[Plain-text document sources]
● ● ● ● ●

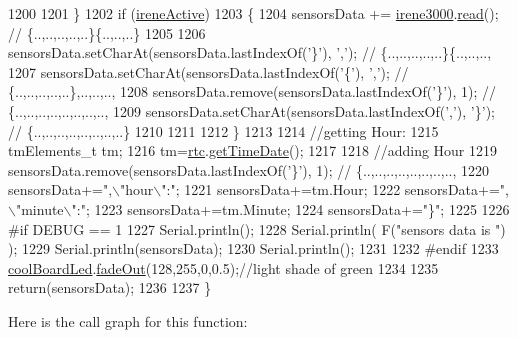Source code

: \begin{DoxyCode}
1200 
1201     \}
1202     \textcolor{keywordflow}{if} (\hyperlink{class_cool_board_a9c3f7ac625481ee2ae802a25d97a4ae0}{ireneActive})
1203     \{
1204         sensorsData += \hyperlink{class_cool_board_ad103718ce316006c4695b8eb312eaf11}{irene3000}.\hyperlink{class_irene3000_a852a170feea994ea1df01c6b245b5d9a}{read}(); \textcolor{comment}{// \{..,..,..,..,..\}\{..,..,..\}}
1205 
1206         sensorsData.setCharAt(sensorsData.lastIndexOf(\textcolor{charliteral}{'\}'}), \textcolor{charliteral}{','}); \textcolor{comment}{// \{..,..,..,..,..\}\{..,..,..,}
1207         sensorsData.setCharAt(sensorsData.lastIndexOf(\textcolor{charliteral}{'\{'}), \textcolor{charliteral}{','}); \textcolor{comment}{// \{..,..,..,..,..\},..,..,..,}
1208         sensorsData.remove(sensorsData.lastIndexOf(\textcolor{charliteral}{'\}'}), 1); \textcolor{comment}{// \{..,..,..,..,..,..,..,..,}
1209         sensorsData.setCharAt(sensorsData.lastIndexOf(\textcolor{charliteral}{','}), \textcolor{charliteral}{'\}'}); \textcolor{comment}{// \{..,..,..,..,..,..,..,..\}      }
1210         
1211         
1212     \}
1213 
1214     \textcolor{comment}{//getting Hour:}
1215     tmElements\_t tm;
1216     tm=\hyperlink{class_cool_board_a50d2a6716879d64a85f3c6b44ad63275}{rtc}.\hyperlink{class_cool_time_a7a7501c5ca77dd1248bea704c44f986c}{getTimeDate}();
1217     
1218     \textcolor{comment}{//adding Hour}
1219     sensorsData.remove(sensorsData.lastIndexOf(\textcolor{charliteral}{'\}'}), 1); \textcolor{comment}{// \{..,..,..,..,..,..,..,..,   }
1220     sensorsData+=\textcolor{stringliteral}{",\(\backslash\)"hour\(\backslash\)":"};  
1221     sensorsData+=tm.Hour;
1222     sensorsData+=\textcolor{stringliteral}{",\(\backslash\)"minute\(\backslash\)":"};
1223     sensorsData+=tm.Minute;
1224     sensorsData+=\textcolor{stringliteral}{"\}"};
1225     
1226 \textcolor{preprocessor}{#if DEBUG == 1}
1227     Serial.println();
1228     Serial.println( F(\textcolor{stringliteral}{"sensors data is "}) );
1229     Serial.println(sensorsData);
1230     Serial.println();
1231 
1232 \textcolor{preprocessor}{#endif}
1233     \hyperlink{class_cool_board_a1b1d3c684a5baa56b08486e192fd8e97}{coolBoardLed}.\hyperlink{class_cool_board_led_a93d545679237e8cc858324367149775c}{fadeOut}(128,255,0,0.5);\textcolor{comment}{//light shade of green}
1234 
1235     \textcolor{keywordflow}{return}(sensorsData);
1236 
1237 \}
\end{DoxyCode}
Here is the call graph for this function\+:
\nopagebreak
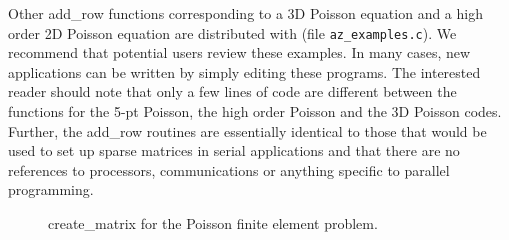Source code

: Other {\sf add\_row} functions corresponding to a 3D Poisson equation and a
high order 2D Poisson equation are distributed with \Az{} (file
\verb'az_examples.c').  We recommend that potential users review these
examples.  In many cases, new applications can be written by simply editing
these programs.  The interested reader should note that only a few lines of
code are different between the functions for the 5-pt Poisson, the high order
Poisson and the 3D Poisson codes.  Further, the {\sf add\_row} routines are
essentially identical to those that would be used to set up sparse matrices in
serial applications and that there are no references to processors,
communications or anything specific to parallel programming.
\begin{figure}[Htbp]
\caption{{\sf create\_matrix} for the Poisson finite element
problem.}\label{fem}
\end{figure}

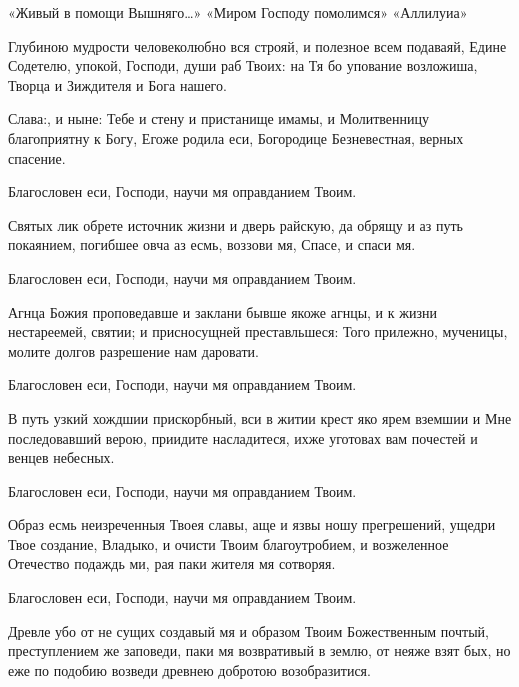 \begin{mymulticols}
 


 «Живый в помощи Вышняго…»  «Миром Господу помолимся»  «Аллилуиа» 




Глубиною мудрости человеколюбно вся строяй, и полезное всем подаваяй, Едине Содетелю, упокой, Господи, души раб Твоих: на Тя бо упование возложиша, Творца и Зиждителя и Бога нашего. 

Слава:, и ныне: Тебе и стену и пристанище имамы, и Молитвенницу благоприятну к Богу, Егоже родила еси, Богородице Безневестная, верных спасение.




 Благословен еси, Господи, научи мя оправданием Твоим. 

Святых лик обрете источник жизни и дверь райскую, да обрящу и аз путь покаянием, погибшее овча аз есмь, воззови мя, Спасе, и спаси мя. 

 Благословен еси, Господи, научи мя оправданием Твоим. 

Агнца Божия проповедавше и заклани бывше якоже агнцы, и к жизни нестареемей, святии; и присносущней преставльшеся: Того прилежно, мученицы, молите долгов разрешение нам даровати. 

 Благословен еси, Господи, научи мя оправданием Твоим. 

В путь узкий хождшии прискорбный, вси в житии крест яко ярем вземшии и Мне последовавший верою, приидите насладитеся, ихже уготовах вам почестей и венцев небесных. 

 Благословен еси, Господи, научи мя оправданием Твоим. 

Образ есмь неизреченныя Твоея славы, аще и язвы ношу прегрешений, ущедри Твое создание, Владыко, и очисти Твоим благоутробием, и возжеленное Отечество подаждь ми, рая паки жителя мя сотворяя. 

 Благословен еси, Господи, научи мя оправданием Твоим. 

Древле убо от не сущих создавый мя и образом Твоим Божественным почтый, преступлением же заповеди, паки мя возвративый в землю, от неяже взят бых, но еже по подобию возведи древнею добротою возобразитися. 


\end{mymulticols}
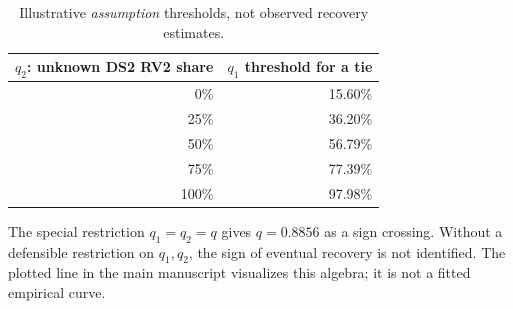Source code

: \documentclass[10pt,a4paper]{article}
\begin{document}
\begin{table}[h!]
\centering\small
\caption{Illustrative \emph{assumption} thresholds, not observed recovery estimates.}
\begin{tabular}{rr}
\toprule $q_2$: unknown DS2 RV2 share & $q_1$ threshold for a tie \\ \midrule
0\% & 15.60\%\\
25\% & 36.20\%\\
50\% & 56.79\%\\
75\% & 77.39\%\\
100\% & 97.98\%\\\bottomrule
\end{tabular}
\end{table}
The special restriction $q_1=q_2=q$ gives $q=0.8856$ as a sign crossing. Without a defensible restriction on $q_1,q_2$, the sign of eventual recovery is not identified. The plotted line in the main manuscript visualizes this algebra; it is not a fitted empirical curve.
\end{document}
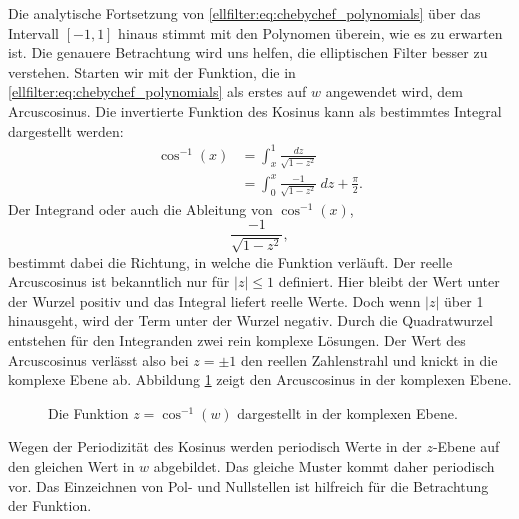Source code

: Die analytische Fortsetzung von \eqref{ellfilter:eq:chebychef_polynomials} über das Intervall $[-1,1]$ hinaus stimmt mit den Polynomen überein, wie es zu erwarten ist.
Die genauere Betrachtung wird uns helfen, die elliptischen Filter besser zu verstehen.
Starten wir mit der Funktion, die in \eqref{ellfilter:eq:chebychef_polynomials} als erstes auf $w$ angewendet wird, dem Arcuscosinus.
Die invertierte Funktion des Kosinus kann als bestimmtes Integral dargestellt werden:
\begin{align}
    \cos^{-1}(x)
    &=
    \int_{x}^{1}
    \frac{
        dz
    }{
        \sqrt{
            1-z^2
        }
    }\\
    &=
    \int_{0}^{x}
    \frac{
        -1
    }{
        \sqrt{
            1-z^2
        }
    }
    ~dz
    + \frac{\pi}{2}.
\end{align}
Der Integrand oder auch die Ableitung von $\cos^{-1}(x)$,
\begin{equation}
    \frac{
        -1
    }{
        \sqrt{
            1-z^2
        }
    },
\end{equation}
bestimmt dabei die Richtung, in welche die Funktion verläuft.
Der reelle Arcuscosinus ist bekanntlich nur für $|z| \leq 1$ definiert.
Hier bleibt der Wert unter der Wurzel positiv und das Integral liefert reelle Werte.
Doch wenn $|z|$ über 1 hinausgeht, wird der Term unter der Wurzel negativ.
Durch die Quadratwurzel entstehen für den Integranden zwei rein komplexe Lösungen.
Der Wert des Arcuscosinus verlässt also bei $z= \pm 1$ den reellen Zahlenstrahl und knickt in die komplexe Ebene ab.
Abbildung \ref{ellfilter:fig:arccos} zeigt den Arcuscosinus in der komplexen Ebene.
\begin{figure}
    \centering
    
    \caption{Die Funktion $z = \cos^{-1}(w)$ dargestellt in der komplexen Ebene.}
    \label{ellfilter:fig:arccos}
\end{figure}
Wegen der Periodizität des Kosinus werden periodisch Werte in der $z$-Ebene auf den gleichen Wert in $w$ abgebildet.
Das gleiche Muster kommt daher periodisch vor.
Das Einzeichnen von Pol- und Nullstellen ist hilfreich für die Betrachtung der Funktion.


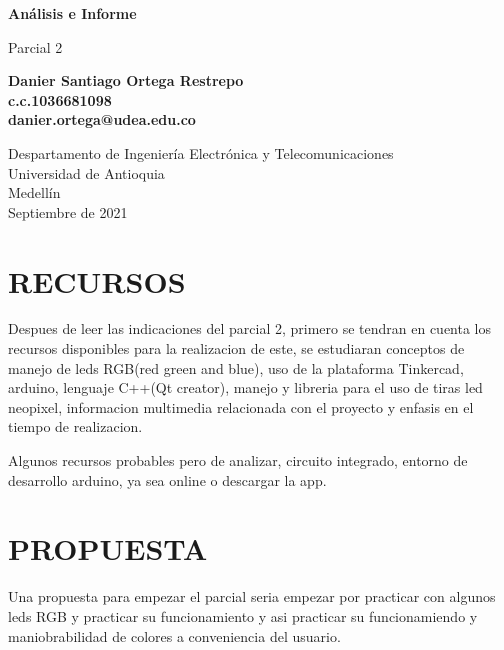 \documentclass{article}
\begin{document}
\begin{titlepage}
    \begin{center}
        \vspace*{1cm}
            
        \Huge
        \textbf{Análisis e Informe}
            
        \vspace{0.5cm}
        \LARGE
        Parcial 2
            
        \vspace{1.5cm}
            
        \textbf{Danier Santiago Ortega Restrepo}\\
        \textbf{c.c.1036681098}\\
        \textbf{danier.ortega@udea.edu.co}
            
        \vfill
            
        \vspace{0.8cm}
            
        \Large
        Despartamento de Ingeniería Electrónica y Telecomunicaciones\\
        Universidad de Antioquia\\
        Medellín\\
       Septiembre de 2021
            
    \end{center}
\end{titlepage}

\newpage
\tableofcontents
\section{RECURSOS}
Despues de leer las indicaciones del parcial 2, primero se tendran en cuenta los recursos disponibles para la realizacion de este, se estudiaran conceptos de manejo de leds RGB(red green and blue), uso de la plataforma Tinkercad, arduino, lenguaje C++(Qt creator), manejo y libreria para el uso de tiras led neopixel, informacion multimedia relacionada con el proyecto y enfasis en el tiempo de realizacion.

Algunos recursos probables pero de analizar, circuito integrado, entorno de desarrollo arduino, ya sea online o descargar la app.

\section{PROPUESTA}
Una propuesta para empezar el parcial seria empezar por practicar con algunos leds RGB y practicar su funcionamiento y asi practicar su funcionamiendo y maniobrabilidad de colores a conveniencia del usuario.
\end{document}
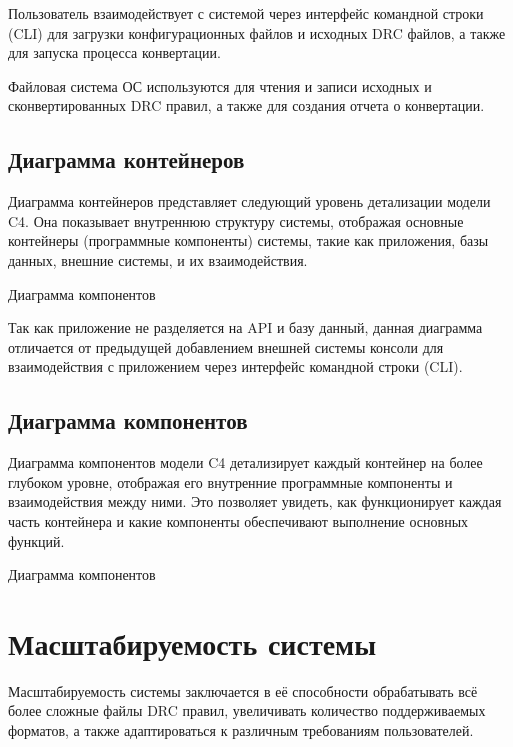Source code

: Пользователь взаимодействует с системой через интерфейс командной строки (CLI)
для загрузки конфигурационных файлов и исходных DRC файлов,
а также для запуска процесса конвертации.\par
Файловая система ОС используются для чтения и записи исходных
и сконвертированных DRC правил, а также для создания отчета о конвертации.

\subsection{Диаграмма контейнеров}

Диаграмма контейнеров представляет следующий уровень детализации модели C4.
Она показывает внутреннюю структуру системы,
отображая основные контейнеры (программные компоненты) системы,
такие как приложения, базы данных, внешние системы, и их взаимодействия.
   
\begin{image}
	\caption{Диаграмма компонентов}
	\label{fig:c4:container}
\end{image}

Так как приложение не разделяется на API и базу данный,
данная диаграмма отличается от предыдущей добавлением внешней системы
консоли для взаимодействия с приложением
через интерфейс командной строки (CLI).

\subsection{Диаграмма компонентов}

Диаграмма компонентов модели C4 детализирует
каждый контейнер на более глубоком уровне,
отображая его внутренние программные компоненты и взаимодействия между ними.
Это позволяет увидеть, как функционирует каждая часть контейнера
и какие компоненты обеспечивают выполнение основных функций.

\begin{image}
	\caption{Диаграмма компонентов}
	\label{fig:c4:components}
\end{image}

\section{Масштабируемость системы}

Масштабируемость системы заключается в её способности обрабатывать
всё более сложные файлы DRC правил,
увеличивать количество поддерживаемых форматов,
а также адаптироваться к различным требованиям пользователей.

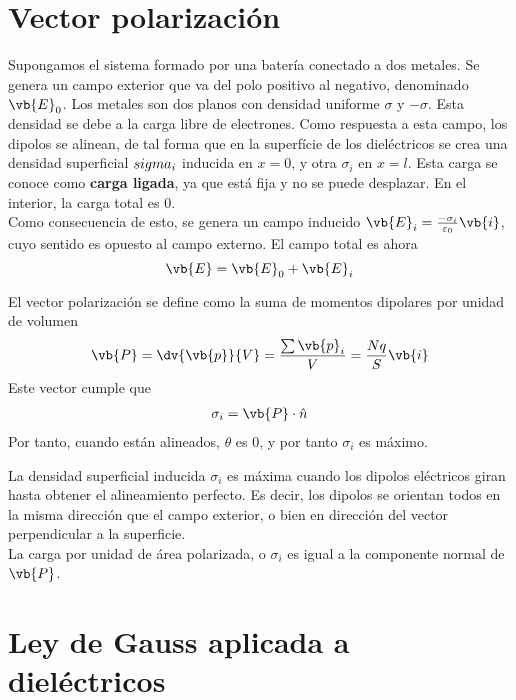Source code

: \documentclass{./FisicaII.tex}
\begin{document}
\section{Vector polarización}
Supongamos el sistema formado por una batería conectado a dos metales. Se genera un campo
exterior que va del polo positivo al negativo, denominado \(\vb{E}_{0}\). Los metales son
dos planos con densidad uniforme \(\sigma \) y \(-\sigma \). Esta densidad se debe a la
carga libre de electrones. Como respuesta a esta campo, los dipolos se alinean, de tal
forma que en la superfície de los dieléctricos se crea una densidad superficial
\(\-sigma _{i}\) inducida en \(x=0\), y otra \(\sigma _{i}\) en \(x=l\). Esta carga se
conoce como \textbf{carga ligada}, ya que está fija y no se puede desplazar. En el
interior, la carga total es \(0\).\\
Como consecuencia de esto, se genera un campo inducido \(\vb{E}_i = \frac{-\sigma _{i}}{\varepsilon _{0}} \vb{i}\), cuyo sentido es
opuesto al campo externo. El campo total es ahora
\[
	\vb{E} = \vb{E}_0 + \vb{E}_i
\]
\begin{defin}
	El vector polarización se define como la suma de momentos dipolares por unidad de volumen
	\begin{equation}
		\begin{split}
			\vb{P} = \dv{\vb{p}}{V} = \frac{\sum \vb{p}_i}{V} = \frac{Nq}{S} \vb{i}
		\end{split}
	\end{equation}
	Este vector cumple que
	\begin{equation}
		\begin{split}
			\sigma _{i} = \vb{P} \cdot \hat{n}
		\end{split}
	\end{equation}
	Por tanto, cuando están alineados, \(\theta \) es \(0\), y por tanto \(\sigma _{i}\)
	es máximo.
\end{defin}
La densidad superficial inducida \(\sigma _{i}\) es máxima cuando los dipolos eléctricos
giran hasta obtener el alineamiento perfecto. Es decir, los dipolos se orientan todos
en la misma dirección que el campo exterior, o bien en dirección del vector
perpendicular a la superficie.\\
La carga por unidad de área polarizada, o \(\sigma _{i}\) es igual a la componente
normal de \(\vb{P}\).
\section{Ley de Gauss aplicada a dieléctricos}
\end{document}
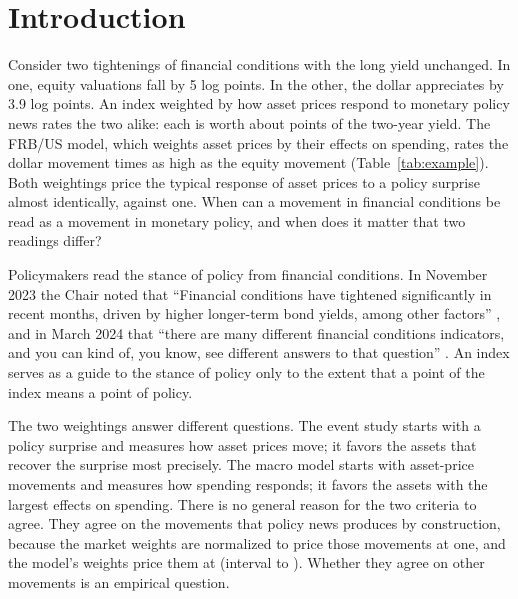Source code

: \documentclass[11pt]{article}
\begin{document}
\section{Introduction}
\label{sec:intro}
Consider two tightenings of financial conditions with the long yield unchanged. In one, equity valuations fall by 5 log points. In the other, the dollar appreciates by 3.9 log points. An index weighted by how asset prices respond to monetary policy news rates the two alike: each is worth about  points of the two-year yield. The FRB/US model, which weights asset prices by their effects on spending, rates the dollar movement  times as high as the equity movement (Table~\ref{tab:example}). Both weightings price the typical response of asset prices to a policy surprise almost identically,  against one. When can a movement in financial conditions be read as a movement in monetary policy, and when does it matter that two readings differ?

Policymakers read the stance of policy from financial conditions. In November 2023 the Chair noted that ``Financial conditions have tightened significantly in recent months, driven by higher longer-term bond yields, among other factors'' \citep{powell2023}, and in March 2024 that ``there are many different financial conditions indicators, and you can kind of, you know, see different answers to that question'' \citep{powell2024}. An index serves as a guide to the stance of policy only to the extent that a point of the index means a point of policy.

The two weightings answer different questions. The event study starts with a policy surprise and measures how asset prices move; it favors the assets that recover the surprise most precisely. The macro model starts with asset-price movements and measures how spending responds; it favors the assets with the largest effects on spending. There is no general reason for the two criteria to agree. They agree on the movements that policy news produces by construction, because the market weights are normalized to price those movements at one, and the model's weights price them at  (interval  to ). Whether they agree on other movements is an empirical question.
\end{document}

● ● ● ● ●

- **TASK OBJECTIVE**: State the number of lines in the entries above that contain the word "модели", and nothing more.

- **SOLUTION TO THE PROBLEM**: 2